*Problem*.
Look through the lines below, find those with the word "timezone", and copy them.

*The input*.
================================

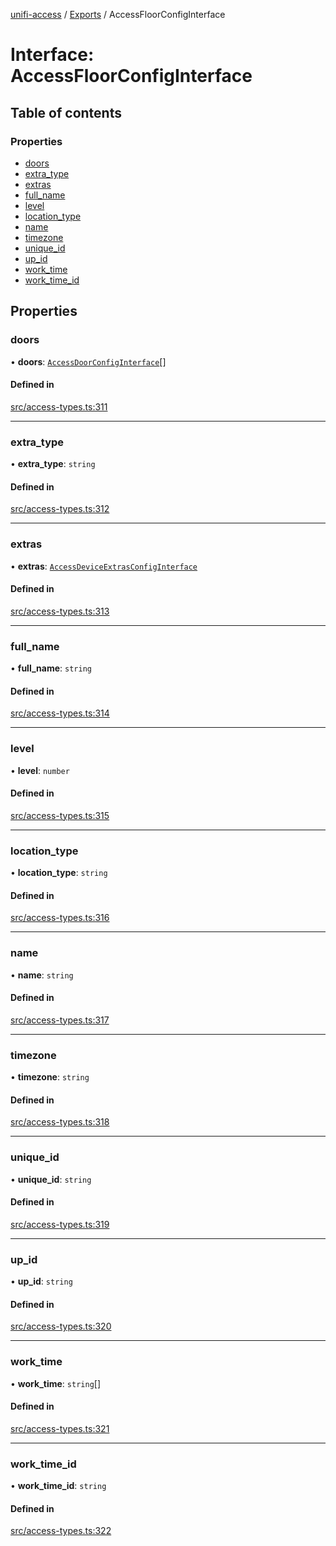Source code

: [unifi-access](../README.md) / [Exports](../modules.md) / AccessFloorConfigInterface

# Interface: AccessFloorConfigInterface

## Table of contents

### Properties

- [doors](AccessFloorConfigInterface.md#doors)
- [extra\_type](AccessFloorConfigInterface.md#extra_type)
- [extras](AccessFloorConfigInterface.md#extras)
- [full\_name](AccessFloorConfigInterface.md#full_name)
- [level](AccessFloorConfigInterface.md#level)
- [location\_type](AccessFloorConfigInterface.md#location_type)
- [name](AccessFloorConfigInterface.md#name)
- [timezone](AccessFloorConfigInterface.md#timezone)
- [unique\_id](AccessFloorConfigInterface.md#unique_id)
- [up\_id](AccessFloorConfigInterface.md#up_id)
- [work\_time](AccessFloorConfigInterface.md#work_time)
- [work\_time\_id](AccessFloorConfigInterface.md#work_time_id)

## Properties

### doors

• **doors**: [`AccessDoorConfigInterface`](AccessDoorConfigInterface.md)[]

#### Defined in

[src/access-types.ts:311](https://github.com/hjdhjd/unifi-access/blob/ea613dd/src/access-types.ts#L311)

___

### extra\_type

• **extra\_type**: `string`

#### Defined in

[src/access-types.ts:312](https://github.com/hjdhjd/unifi-access/blob/ea613dd/src/access-types.ts#L312)

___

### extras

• **extras**: [`AccessDeviceExtrasConfigInterface`](AccessDeviceExtrasConfigInterface.md)

#### Defined in

[src/access-types.ts:313](https://github.com/hjdhjd/unifi-access/blob/ea613dd/src/access-types.ts#L313)

___

### full\_name

• **full\_name**: `string`

#### Defined in

[src/access-types.ts:314](https://github.com/hjdhjd/unifi-access/blob/ea613dd/src/access-types.ts#L314)

___

### level

• **level**: `number`

#### Defined in

[src/access-types.ts:315](https://github.com/hjdhjd/unifi-access/blob/ea613dd/src/access-types.ts#L315)

___

### location\_type

• **location\_type**: `string`

#### Defined in

[src/access-types.ts:316](https://github.com/hjdhjd/unifi-access/blob/ea613dd/src/access-types.ts#L316)

___

### name

• **name**: `string`

#### Defined in

[src/access-types.ts:317](https://github.com/hjdhjd/unifi-access/blob/ea613dd/src/access-types.ts#L317)

___

### timezone

• **timezone**: `string`

#### Defined in

[src/access-types.ts:318](https://github.com/hjdhjd/unifi-access/blob/ea613dd/src/access-types.ts#L318)

___

### unique\_id

• **unique\_id**: `string`

#### Defined in

[src/access-types.ts:319](https://github.com/hjdhjd/unifi-access/blob/ea613dd/src/access-types.ts#L319)

___

### up\_id

• **up\_id**: `string`

#### Defined in

[src/access-types.ts:320](https://github.com/hjdhjd/unifi-access/blob/ea613dd/src/access-types.ts#L320)

___

### work\_time

• **work\_time**: `string`[]

#### Defined in

[src/access-types.ts:321](https://github.com/hjdhjd/unifi-access/blob/ea613dd/src/access-types.ts#L321)

___

### work\_time\_id

• **work\_time\_id**: `string`

#### Defined in

[src/access-types.ts:322](https://github.com/hjdhjd/unifi-access/blob/ea613dd/src/access-types.ts#L322)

================================

*Response*.
- [timezone](AccessFloorConfigInterface.md#timezone)
### timezone
• **timezone**: `string`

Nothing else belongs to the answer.